Supplied data:
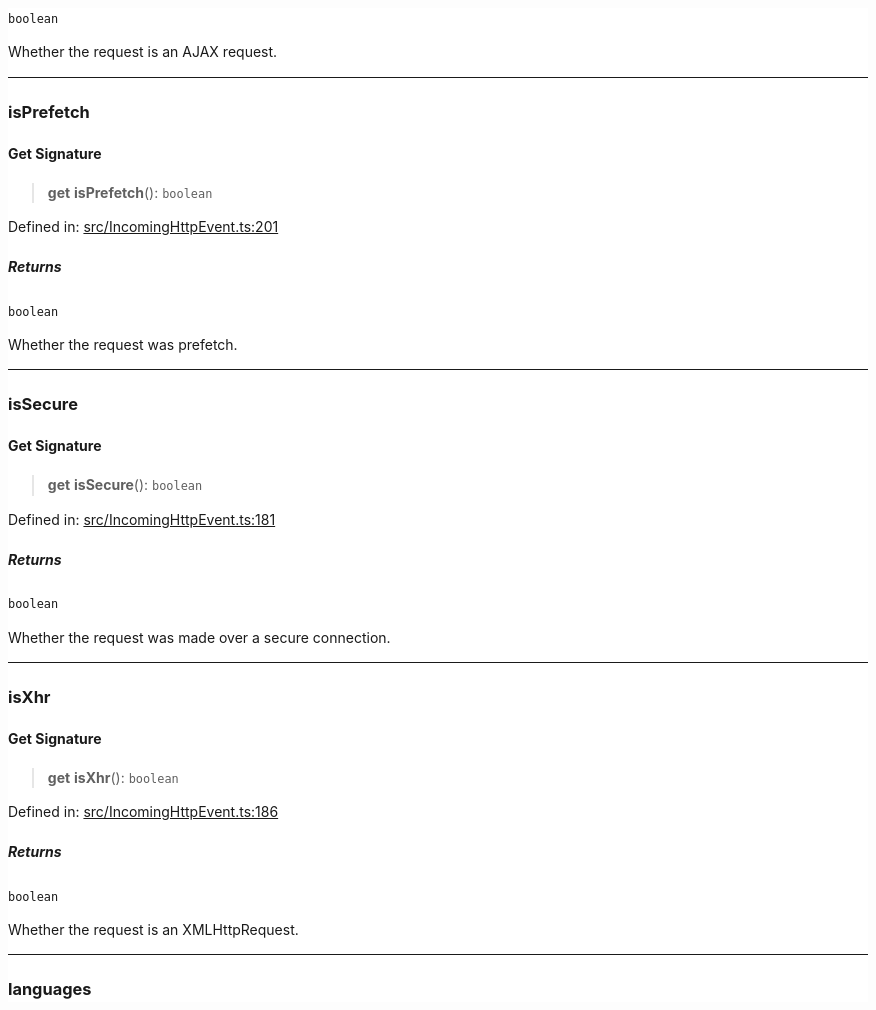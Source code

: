 `boolean`

Whether the request is an AJAX request.

***

### isPrefetch

#### Get Signature

> **get** **isPrefetch**(): `boolean`

Defined in: [src/IncomingHttpEvent.ts:201](https://github.com/stonemjs/http-core/blob/424f80742be298e137f118c0e2e80266a8a78f3c/src/IncomingHttpEvent.ts#L201)

##### Returns

`boolean`

Whether the request was prefetch.

***

### isSecure

#### Get Signature

> **get** **isSecure**(): `boolean`

Defined in: [src/IncomingHttpEvent.ts:181](https://github.com/stonemjs/http-core/blob/424f80742be298e137f118c0e2e80266a8a78f3c/src/IncomingHttpEvent.ts#L181)

##### Returns

`boolean`

Whether the request was made over a secure connection.

***

### isXhr

#### Get Signature

> **get** **isXhr**(): `boolean`

Defined in: [src/IncomingHttpEvent.ts:186](https://github.com/stonemjs/http-core/blob/424f80742be298e137f118c0e2e80266a8a78f3c/src/IncomingHttpEvent.ts#L186)

##### Returns

`boolean`

Whether the request is an XMLHttpRequest.

***

### languages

What to produce: Note every line of the records that holds the word "boolean", and copy it.

Answer to this exercise:
: `boolean`
> **get** **isPrefetch**(): `boolean`
`boolean`
> **get** **isSecure**(): `boolean`
`boolean`
> **get** **isXhr**(): `boolean`
`boolean`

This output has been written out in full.